Endless hours of therapy, chatting to fellow partners in this community and reading up on porn addiction and offending, helping me to process.

This has all helped me massively.

As I said I feel like I have forgiven him.

Yet, a little tiredness after work and having to sort out tea….again…. Despite him finishing early today.

Suddenly my anger is back.

“You made this our life” I ranted as I scoured the fridge and freezer looking for inspiration. Four hungry mouths to feed.

He started very early today. I was here to sort out the kids, the pets, before going to work.

He finished mid afternoon. Our eldest picked his Brother up. Then he was unable to come back to the house until I am home so I can ‘supervise’.

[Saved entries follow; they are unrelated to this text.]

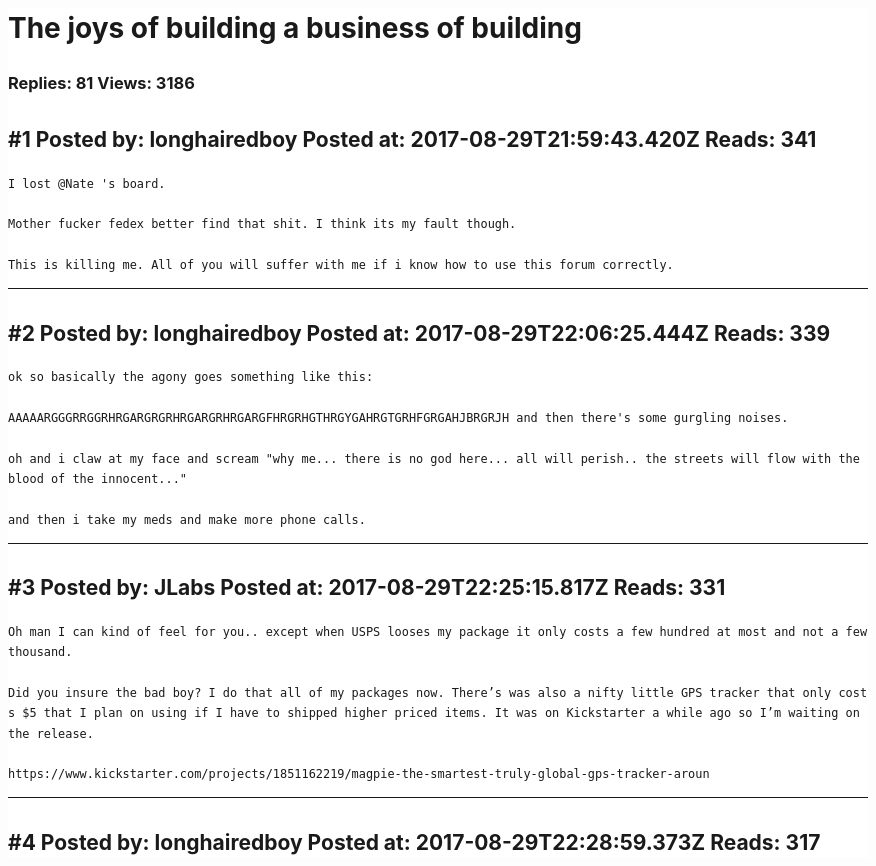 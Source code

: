 # The joys of building a business of building

### Replies: 81 Views: 3186

## \#1 Posted by: longhairedboy Posted at: 2017-08-29T21:59:43.420Z Reads: 341

```
I lost @Nate 's board. 

Mother fucker fedex better find that shit. I think its my fault though. 

This is killing me. All of you will suffer with me if i know how to use this forum correctly.
```

---
## \#2 Posted by: longhairedboy Posted at: 2017-08-29T22:06:25.444Z Reads: 339

```
ok so basically the agony goes something like this:

AAAAARGGGRRGGRHRGARGRGRHRGARGRHRGARGFHRGRHGTHRGYGAHRGTGRHFGRGAHJBRGRJH and then there's some gurgling noises.

oh and i claw at my face and scream "why me... there is no god here... all will perish.. the streets will flow with the blood of the innocent..."

and then i take my meds and make more phone calls.
```

---
## \#3 Posted by: JLabs Posted at: 2017-08-29T22:25:15.817Z Reads: 331

```
Oh man I can kind of feel for you.. except when USPS looses my package it only costs a few hundred at most and not a few thousand. 

Did you insure the bad boy? I do that all of my packages now. There’s was also a nifty little GPS tracker that only costs $5 that I plan on using if I have to shipped higher priced items. It was on Kickstarter a while ago so I’m waiting on the release.

https://www.kickstarter.com/projects/1851162219/magpie-the-smartest-truly-global-gps-tracker-aroun
```

---
## \#4 Posted by: longhairedboy Posted at: 2017-08-29T22:28:59.373Z Reads: 317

I walk through the door and my eldest asks me, ‘What’s for tea?!’

Sadly, as I’ve been lead parent over these last 3 years, he sees me as the go to parent.

I chose to stand by my husband. I make a conscious effort, every single day, to make the most of and the best of our situation.

I focus on what we ‘can do’ not what we ‘can’t.’

I make lemonade from the shed load of lemons we’ve been served.

Yet, I am not allowed to forget, for just one day, that my husband committed online offences. None of us are.

I want to be able to say that I do forgive him. Yet as we are still very much, living the consequences of his actions, it appears impossible to say that with a degree of certainty.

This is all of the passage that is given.